Start by Considering These Material Qualities
There are many material qualities to consider in the decision-making process. Some of the most important include:
- Stock thickness and tolerance
- Material strength and ductility
- Whether it’s a ferrous or non-ferrous alloy
- Whether it can be plated
- Whether it’s available for sourcing
- Associated material certifications
- How much it costs
Most projects will have only a few critical requirements, and it will be clear that the most commonly available materials are right for the job. But if you can’t find a material that meets every requirement, you may need to order custom-made metals from a specialized metals company—however, this will cost more than steel mill or warehouse prices.
Pay Close Attention to Material Thickness
It’s important to remember that when a material is sourced for metal stamping its thickness is expected to fall within an acceptable range. These tolerances are provided by mills and warehouses and are specific to the provider, the material and the thickness of the sheet, coil or bar.
Fortunately, ASTM International develops and publishes standards for material production that are easily accessible and widely accepted. These standards are occasionally updated and should be researched at the time of sourcing to ensure accurate expectations. This table provides a few of these standards for cold rolled steel, hot rolled steel and hot rolled pickled and oiled steel.
| Gage # | Decimal Equivalent | Cold Rolled Steel | Hot Rolled Steel & Hot Rolled Pickled and Oiled Steel | Pounds per Square Foot |
| 6 | .1890 | — | +/-0.010 | 7.650 |
| 7 | .1793 | +/-0.007” | +/-0.010” | 7.500 |
| 8 | .1644 | +/-0.007” | +/-0.010” | 6.875 |
| 9 | .1495 | +/-0.007” | +/-0.010” | 6.250 |
| 10 | .1345 | +/-0.006” | +/-0.010” | 5.625 |
| 11 | .1196 | +/-0.006” | +/-0.010” | 5.000 |
| 12 | .1046 | +/-0.006” | +/-0.010” | 4.375 |
| 13 | .0897 | +/-0.006” | +/-0.008” | 3.750 |
| 14 | .0747 | +/-0.006” | +/-0.007” | 3.125 |
| 15 | .0673 | +/-0.005” | +/-0.006” | 2.812 |
| 16 | .0598 | +/-0.005” | +/-0.006” | 2.500 |
| 17 | .0538 | +/-0.004” | +/-0.006” | 2.250 |
| 18 | .0478 | +/-0.004” | +/-0.005” | 2.000 |
| 19 | .0418 | +/-0.004” | — | 1.750 |
| 20 | .0359 | +/-0.003” | — | 1.500 |
| 21 | .0329 | +/-0.003” | — | 1.375 |
| 22 | .0299 | +/-0.003” | — | 1.250 |
| 23 | .0269 | +/-0.003” | — | 1.125 |
| 24 | .0239 | +/-0.003” | — | 1.000 |
| 25 | .0209 | +/-0.003” | — | 0.875 |
| 26 | .0179 | +/-0.003” | — | 0.750 |
| 27 | .0164 | +/-0.002” | — | 0.688 |
| 28 | .0149 | +/-0.002” | — | 0.625 |
| 29 | .0135 | +/-0.002” | — | 0.562 |
| 30 | .0120 | +/-0.002” | — | 0.500 |
(Based on ASTM A568)
What to Consider After Selecting Material Type
Once a material is chosen, a designer should be able to confidently answer “yes” to the questions below.
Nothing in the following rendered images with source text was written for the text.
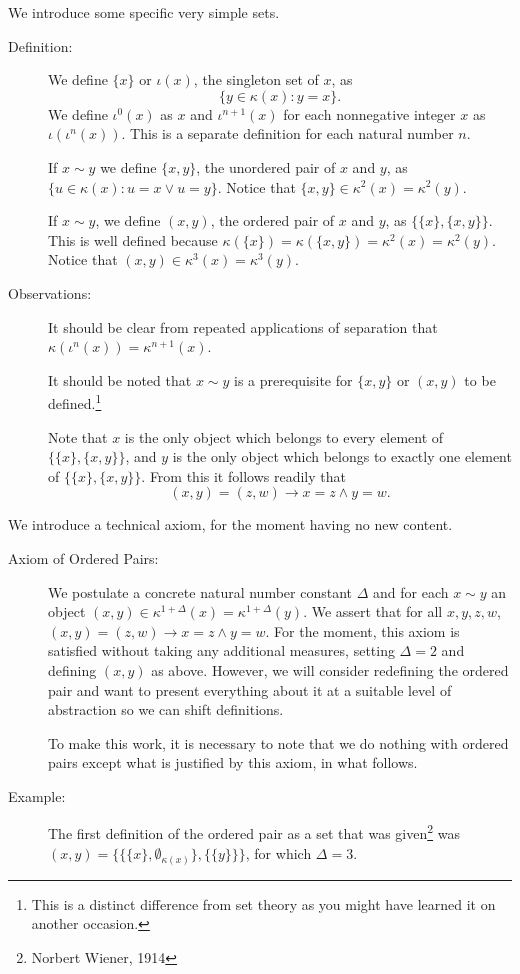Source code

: \documentclass[12pt]{article}
\begin{document}
We introduce some specific very simple sets.

\begin{description}

\item[Definition:]  We define $\{x\}$ or $\iota(x)$, the singleton set of $x$, as $$\{y \in \kappa(x):y=x\}.$$  We define $\iota^0(x)$ 
as $x$ and $\iota^{n+1}(x)$ for each nonnegative integer $x$ as $\iota(\iota^n(x))$.  This is a separate definition for each natural number $n$.

If $x \sim y$ we define $\{x,y\}$, the unordered pair of $x$ and $y$, as \newline $\{u \in \kappa(x):u = x \vee u = y\}$.  Notice
that $\{x,y\} \in \kappa^2(x)=\kappa^2(y)$.

If $x\sim y$, we define $(x,y)$, the ordered pair of $x$ and $y$, as $\{\{x\},\{x,y\}\}$.  This is well defined because $\kappa(\{x\}) = \kappa(\{x,y\}) = \kappa^2(x) = \kappa^2(y)$.  Notice that $(x,y) \in \kappa^3(x) = \kappa^3(y)$.

\item[Observations:]  It should be clear from repeated applications of separation that $\kappa(\iota^n(x)) = \kappa^{n+1}(x)$.

It should be noted that $x \sim y$ is a prerequisite for $\{x,y\}$ or $(x,y)$ to be defined.\footnote{This is a distinct difference from set theory as you might have learned it on another occasion.}

Note that $x$ is the only object which belongs to every element of $\{\{x\},\{x,y\}\}$, and $y$ is the only object which belongs to exactly one element of $\{\{x\},\{x,y\}\}$.  From this it follows readily that $$(x,y)=(z,w) \rightarrow x=z \wedge y=w.$$

\end{description}

We introduce a technical axiom, for the moment having no new content.

\begin{description}

\item[Axiom of Ordered Pairs:]  We postulate a concrete natural number constant $\Delta$ and
for each $x \sim y$ an object $(x,y) \in \kappa^{1+\Delta}(x) = \kappa^{1+\Delta}(y)$.  We assert that for all $x,y,z,w$, $(x,y)=(z,w) \rightarrow x=z \wedge y = w$.  For the moment,
this axiom is satisfied without taking any additional measures, setting $\Delta=2$ and defining $(x,y)$ as above.   However, we will consider redefining the ordered pair and want to present everything about it at a suitable level of abstraction so we can shift definitions.

To make this work, it is necessary to note that we do nothing with ordered pairs except what is justified by this axiom, in what follows.

\item[Example:]  The first definition of the ordered pair as a set that was given\footnote{Norbert Wiener, 1914} was $(x,y)=\{\{\{x\},\emptyset_{\kappa(x)}\},\{\{y\}\}\}$, for which $\Delta=3$.

\end{description}
\end{document}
If after asking these questions you discover ways to safely reduce part requirements or widen tolerances, your bottom line will undoubtedly be improved.
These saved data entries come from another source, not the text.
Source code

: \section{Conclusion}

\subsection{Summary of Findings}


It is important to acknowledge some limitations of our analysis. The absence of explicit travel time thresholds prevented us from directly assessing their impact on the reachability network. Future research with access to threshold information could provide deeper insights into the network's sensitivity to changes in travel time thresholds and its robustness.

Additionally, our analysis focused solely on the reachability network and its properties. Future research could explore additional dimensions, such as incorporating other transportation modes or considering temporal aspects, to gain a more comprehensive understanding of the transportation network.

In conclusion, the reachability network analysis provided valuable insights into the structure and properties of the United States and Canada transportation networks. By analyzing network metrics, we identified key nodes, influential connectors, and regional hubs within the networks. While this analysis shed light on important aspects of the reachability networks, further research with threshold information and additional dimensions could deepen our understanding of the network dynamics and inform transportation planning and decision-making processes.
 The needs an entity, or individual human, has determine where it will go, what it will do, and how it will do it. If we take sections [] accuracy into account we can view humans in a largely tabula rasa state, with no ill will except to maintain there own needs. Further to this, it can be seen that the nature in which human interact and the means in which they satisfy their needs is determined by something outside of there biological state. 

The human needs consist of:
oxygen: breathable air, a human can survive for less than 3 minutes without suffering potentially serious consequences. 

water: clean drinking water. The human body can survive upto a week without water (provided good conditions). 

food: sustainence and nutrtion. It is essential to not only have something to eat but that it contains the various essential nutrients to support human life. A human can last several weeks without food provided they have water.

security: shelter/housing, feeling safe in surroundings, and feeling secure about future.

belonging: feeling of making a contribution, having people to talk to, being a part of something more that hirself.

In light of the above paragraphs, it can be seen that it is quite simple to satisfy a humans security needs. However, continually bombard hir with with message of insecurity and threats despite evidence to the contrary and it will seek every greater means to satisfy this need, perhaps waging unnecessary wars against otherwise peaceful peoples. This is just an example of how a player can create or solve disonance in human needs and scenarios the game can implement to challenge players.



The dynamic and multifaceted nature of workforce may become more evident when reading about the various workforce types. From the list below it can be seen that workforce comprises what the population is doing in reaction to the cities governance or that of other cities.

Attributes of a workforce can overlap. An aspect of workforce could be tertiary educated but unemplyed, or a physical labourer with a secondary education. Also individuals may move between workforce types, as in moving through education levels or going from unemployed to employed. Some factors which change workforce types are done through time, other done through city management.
- Is the part strong enough for the function it has to perform?
- Can the part be assembled, disassembled and serviced using the most economical methods?
- Are all the necessary symbols for finishing, grinding, etc., shown in the drawing?
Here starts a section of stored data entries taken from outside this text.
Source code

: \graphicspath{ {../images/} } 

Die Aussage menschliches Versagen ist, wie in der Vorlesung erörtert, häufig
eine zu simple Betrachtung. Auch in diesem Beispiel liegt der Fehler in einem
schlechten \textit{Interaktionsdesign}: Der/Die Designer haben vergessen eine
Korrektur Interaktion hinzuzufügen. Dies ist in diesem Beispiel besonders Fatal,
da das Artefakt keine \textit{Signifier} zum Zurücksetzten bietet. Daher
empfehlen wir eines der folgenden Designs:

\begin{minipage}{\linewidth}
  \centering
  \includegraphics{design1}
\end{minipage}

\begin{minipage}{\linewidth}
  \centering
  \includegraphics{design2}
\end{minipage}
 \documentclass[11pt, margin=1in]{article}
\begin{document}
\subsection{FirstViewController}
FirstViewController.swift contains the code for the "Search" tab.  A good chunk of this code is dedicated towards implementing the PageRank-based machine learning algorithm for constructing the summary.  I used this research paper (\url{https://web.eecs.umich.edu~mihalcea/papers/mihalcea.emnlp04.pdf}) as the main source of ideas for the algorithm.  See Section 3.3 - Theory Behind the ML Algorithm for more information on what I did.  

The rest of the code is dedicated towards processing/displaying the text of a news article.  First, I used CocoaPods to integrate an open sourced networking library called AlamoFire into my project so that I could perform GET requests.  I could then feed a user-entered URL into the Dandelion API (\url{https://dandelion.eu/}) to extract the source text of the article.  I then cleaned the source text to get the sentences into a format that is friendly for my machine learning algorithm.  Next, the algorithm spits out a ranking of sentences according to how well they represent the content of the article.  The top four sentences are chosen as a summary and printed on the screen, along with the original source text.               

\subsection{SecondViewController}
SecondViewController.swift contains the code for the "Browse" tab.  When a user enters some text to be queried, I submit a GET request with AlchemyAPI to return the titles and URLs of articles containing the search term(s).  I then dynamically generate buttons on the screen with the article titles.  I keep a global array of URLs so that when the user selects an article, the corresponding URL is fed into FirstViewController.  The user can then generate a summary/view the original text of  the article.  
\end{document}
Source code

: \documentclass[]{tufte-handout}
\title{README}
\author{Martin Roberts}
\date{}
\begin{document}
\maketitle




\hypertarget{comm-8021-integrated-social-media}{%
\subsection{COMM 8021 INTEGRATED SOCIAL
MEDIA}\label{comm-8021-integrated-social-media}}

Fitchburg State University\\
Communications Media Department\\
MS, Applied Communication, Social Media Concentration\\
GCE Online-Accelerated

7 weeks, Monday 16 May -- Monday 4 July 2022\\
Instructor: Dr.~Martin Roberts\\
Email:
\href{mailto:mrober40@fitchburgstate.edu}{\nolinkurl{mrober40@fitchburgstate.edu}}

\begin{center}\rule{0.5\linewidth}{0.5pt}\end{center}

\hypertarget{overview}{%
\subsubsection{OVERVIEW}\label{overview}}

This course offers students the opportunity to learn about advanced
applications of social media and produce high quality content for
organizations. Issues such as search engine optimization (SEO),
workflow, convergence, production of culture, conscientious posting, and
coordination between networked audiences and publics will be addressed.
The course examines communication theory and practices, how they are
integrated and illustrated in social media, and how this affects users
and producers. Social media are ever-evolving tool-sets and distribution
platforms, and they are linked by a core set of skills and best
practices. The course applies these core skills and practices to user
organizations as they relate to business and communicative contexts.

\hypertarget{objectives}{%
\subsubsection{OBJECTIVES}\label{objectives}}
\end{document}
- Are locating points and proper finish allowances provided?
- Are material and heat treatment specifications given?
- Are plating and painting specifications, either for protective or decorative purposes, given?
Most material warehouses have up-to-date listings on their website or can supply catalogs free of charge. These listings will most often show the commercial name or material type, along with the thickness, width, temper and thickness tolerance, but additional research may still be required. In general, if a particular material is listed, it can be procured without delay, shortening the lead time for part manufacture.
In every case, the ready availability of a material may make the difference between you getting a reasonable quotation or not. Excessively tight material tolerance requirements will unnecessarily raise sourcing costs and may be the cause of a project being scrapped. Luckily, manufacturers are frequently looking for ways to increase efficiency and decrease costs. It’s always worth discussing your project and how a part will be used with your supplier. They will know the operations and shortcuts that will lead to the most economical production methods.